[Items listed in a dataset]
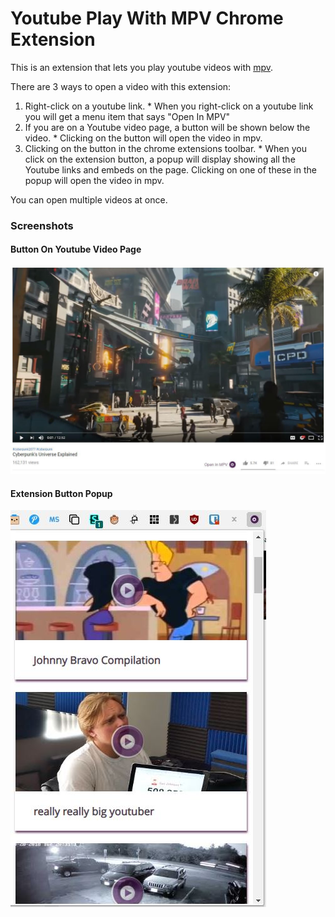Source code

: # Youtube Play With MPV Chrome Extension

This is an extension that lets you play youtube videos with [mpv](https://mpv.io/ "mpv homepage").

There are 3 ways to open a video with this extension:

  1. Right-click on a youtube link.
    * When you right-click on a youtube link you will get a menu item that says "Open In MPV"
  2. If you are on a Youtube video page, a button will be shown below the video.
    * Clicking on the button will open the video in mpv.
  3. Clicking on the button in the chrome extensions toolbar.
    * When you click on the extension button, a popup will display showing all the Youtube links and embeds on the page. Clicking on one of these in the popup will open the video in mpv.

You can open multiple videos at once.

### Screenshots

#### Button On Youtube Video Page

![Youtube video page Open In MPV button](https://github.com/Darkle/youtube-play-with-mpv-chrome-extension/raw/master/readmeMedia/yt-page-button-j.jpg "Youtube video page Open In MPV button")

#### Extension Button Popup

![Extension popup](https://github.com/Darkle/youtube-play-with-mpv-chrome-extension/raw/master/readmeMedia/button-ext-popup.jpg "Extension popup")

### What to produce
Above are the records; reproduce them exactly and leave out the pictures.

### Exercise output
Source code

: # Youtube Play With MPV Chrome Extension

This is an extension that lets you play youtube videos with [mpv](https://mpv.io/ "mpv homepage").

There are 3 ways to open a video with this extension:

  1. Right-click on a youtube link.
    * When you right-click on a youtube link you will get a menu item that says "Open In MPV"
  2. If you are on a Youtube video page, a button will be shown below the video.
    * Clicking on the button will open the video in mpv.
  3. Clicking on the button in the chrome extensions toolbar.
    * When you click on the extension button, a popup will display showing all the Youtube links and embeds on the page. Clicking on one of these in the popup will open the video in mpv.

You can open multiple videos at once.

### Screenshots

#### Button On Youtube Video Page

![Youtube video page Open In MPV button](https://github.com/Darkle/youtube-play-with-mpv-chrome-extension/raw/master/readmeMedia/yt-page-button-j.jpg "Youtube video page Open In MPV button")

#### Extension Button Popup

![Extension popup](https://github.com/Darkle/youtube-play-with-mpv-chrome-extension/raw/master/readmeMedia/button-ext-popup.jpg "Extension popup")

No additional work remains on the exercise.